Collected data
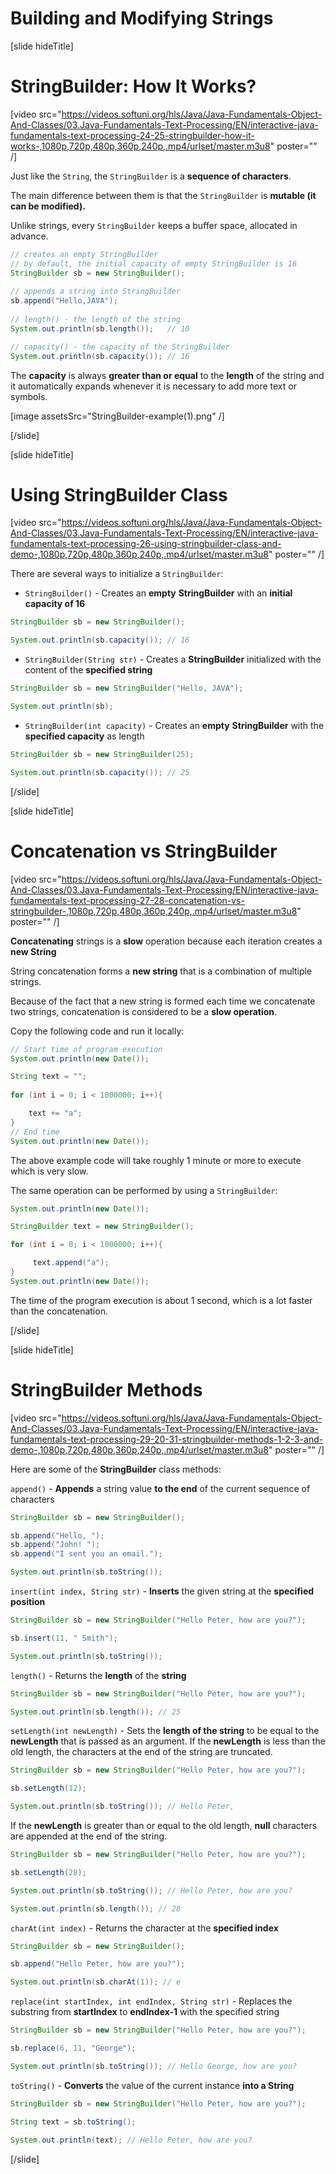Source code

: # Building and Modifying Strings

[slide hideTitle]
# StringBuilder: How It Works?

[video src="https://videos.softuni.org/hls/Java/Java-Fundamentals-Object-And-Classes/03.Java-Fundamentals-Text-Processing/EN/interactive-java-fundamentals-text-processing-24-25-stringbuilder-how-it-works-,1080p,720p,480p,360p,240p,.mp4/urlset/master.m3u8" poster="" /]

Just like the `String`, the `StringBuilder` is a **sequence of characters**. 

The main difference between them is that the `StringBuilder` is **mutable (it can be modified).**

Unlike strings, every `StringBuilder` keeps a buffer space, allocated in advance.

```java
// creates an empty StringBuilder 
// by default, the initial capacity of empty StringBuilder is 16
StringBuilder sb = new StringBuilder();
        
// appends a string into StringBuilder
sb.append("Hello,JAVA");
        
// length() - the length of the string
System.out.println(sb.length());   // 10

// capacity() - the capacity of the StringBuilder
System.out.println(sb.capacity()); // 16   
```

The **capacity** is always **greater than or equal** to the **length** of the string and it automatically expands whenever it is necessary to add more text or symbols.

[image assetsSrc="StringBuilder-example(1).png" /]

[/slide]

[slide hideTitle]
# Using StringBuilder Class

[video src="https://videos.softuni.org/hls/Java/Java-Fundamentals-Object-And-Classes/03.Java-Fundamentals-Text-Processing/EN/interactive-java-fundamentals-text-processing-26-using-stringbuilder-class-and-demo-,1080p,720p,480p,360p,240p,.mp4/urlset/master.m3u8" poster="" /]

There are several ways to initialize a `StringBuilder`:

- `StringBuilder()` - Creates an **empty** **StringBuilder** with an **initial capacity of 16**

```java live
StringBuilder sb = new StringBuilder();

System.out.println(sb.capacity()); // 16   
```

- `StringBuilder(String str)` - Creates a **StringBuilder** initialized with the content of the **specified string**

```java live
StringBuilder sb = new StringBuilder("Hello, JAVA");

System.out.println(sb);

```

- `StringBuilder(int capacity)` - Creates an **empty** **StringBuilder** with the **specified capacity** as length

```java live
StringBuilder sb = new StringBuilder(25);

System.out.println(sb.capacity()); // 25 
```
[/slide]

[slide hideTitle]

# Concatenation vs StringBuilder

[video src="https://videos.softuni.org/hls/Java/Java-Fundamentals-Object-And-Classes/03.Java-Fundamentals-Text-Processing/EN/interactive-java-fundamentals-text-processing-27-28-concatenation-vs-stringbuilder-,1080p,720p,480p,360p,240p,.mp4/urlset/master.m3u8" poster="" /]

**Concatenating** strings is a **slow** operation because each iteration creates a **new String**

String concatenation forms a **new string** that is a combination of multiple strings. 

Because of the fact that a new string is formed each time we concatenate two strings, concatenation is considered to be a **slow operation**. 

Copy the following code and run it locally:

```java
// Start time of program execution
System.out.println(new Date());

String text = "";
        
for (int i = 0; i < 1000000; i++){

    text += "a";
}
// End time 
System.out.println(new Date());
```

The above example code will take roughly 1 minute or more to execute which is very slow.

The same operation can be performed by using a `StringBuilder`:

```java
System.out.println(new Date());

StringBuilder text = new StringBuilder();

for (int i = 0; i < 1000000; i++){

     text.append("a");
}
System.out.println(new Date());
```

The time of the program execution is about 1 second, which is a lot faster than the concatenation.

[/slide]

[slide hideTitle]

# StringBuilder Methods

[video src="https://videos.softuni.org/hls/Java/Java-Fundamentals-Object-And-Classes/03.Java-Fundamentals-Text-Processing/EN/interactive-java-fundamentals-text-processing-29-20-31-stringbuilder-methods-1-2-3-and-demo-,1080p,720p,480p,360p,240p,.mp4/urlset/master.m3u8" poster="" /]

Here are some of the **StringBuilder** class methods:

`append()` - **Appends** a string value **to the end** of the current sequence of characters

```java live
StringBuilder sb = new StringBuilder();

sb.append("Hello, ");
sb.append("John! ");
sb.append("I sent you an email.");

System.out.println(sb.toString());
```

`insert(int index, String str)` - **Inserts** the given string at the **specified position**

```java live
StringBuilder sb = new StringBuilder("Hello Peter, how are you?");

sb.insert(11, " Smith");

System.out.println(sb.toString());
```

`length()` - Returns the **length** of the **string**

```java live
StringBuilder sb = new StringBuilder("Hello Peter, how are you?");

System.out.println(sb.length()); // 25
```

`setLength(int newLength)` - Sets the **length of the string** to be equal to the **newLength** that is passed as an argument. If the **newLength** is less than the old length, the characters at the end of the string are truncated.

```java live
StringBuilder sb = new StringBuilder("Hello Peter, how are you?");

sb.setLength(12);

System.out.println(sb.toString()); // Hello Peter,
```

If the **newLength** is greater than or equal to the old length, **null** characters are appended at the end of the string.

```java live
StringBuilder sb = new StringBuilder("Hello Peter, how are you?");

sb.setLength(28);

System.out.println(sb.toString()); // Hello Peter, how are you?

System.out.println(sb.length()); // 28
```

`charAt(int index)` - Returns the character at the **specified index**

```java live
StringBuilder sb = new StringBuilder();

sb.append("Hello Peter, how are you?");

System.out.println(sb.charAt(1)); // e
```

`replace(int startIndex, int endIndex, String str)` - Replaces the substring from **startIndex** to **endIndex-1** with the specified string 

```java live
StringBuilder sb = new StringBuilder("Hello Peter, how are you?");

sb.replace(6, 11, "George");

System.out.println(sb.toString()); // Hello George, how are you?
```

`toString()` - **Converts** the value of the current instance **into a String**

```java live
StringBuilder sb = new StringBuilder("Hello Peter, how are you?");

String text = sb.toString();
        
System.out.println(text); // Hello Peter, how are you? 
```

[/slide]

◆ **What needs to be done**
Could you return exactly the lines above from the line with "of the **string**" to the line with "the specified string", both included, and nothing else?

◆ **Task solution**
`length()` - Returns the **length** of the **string**

```java live
StringBuilder sb = new StringBuilder("Hello Peter, how are you?");

System.out.println(sb.length()); // 25
```

`setLength(int newLength)` - Sets the **length of the string** to be equal to the **newLength** that is passed as an argument. If the **newLength** is less than the old length, the characters at the end of the string are truncated.

```java live
StringBuilder sb = new StringBuilder("Hello Peter, how are you?");

sb.setLength(12);

System.out.println(sb.toString()); // Hello Peter,
```

If the **newLength** is greater than or equal to the old length, **null** characters are appended at the end of the string.

```java live
StringBuilder sb = new StringBuilder("Hello Peter, how are you?");

sb.setLength(28);

System.out.println(sb.toString()); // Hello Peter, how are you?

System.out.println(sb.length()); // 28
```

`charAt(int index)` - Returns the character at the **specified index**

```java live
StringBuilder sb = new StringBuilder();

sb.append("Hello Peter, how are you?");

System.out.println(sb.charAt(1)); // e
```

`replace(int startIndex, int endIndex, String str)` - Replaces the substring from **startIndex** to **endIndex-1** with the specified string 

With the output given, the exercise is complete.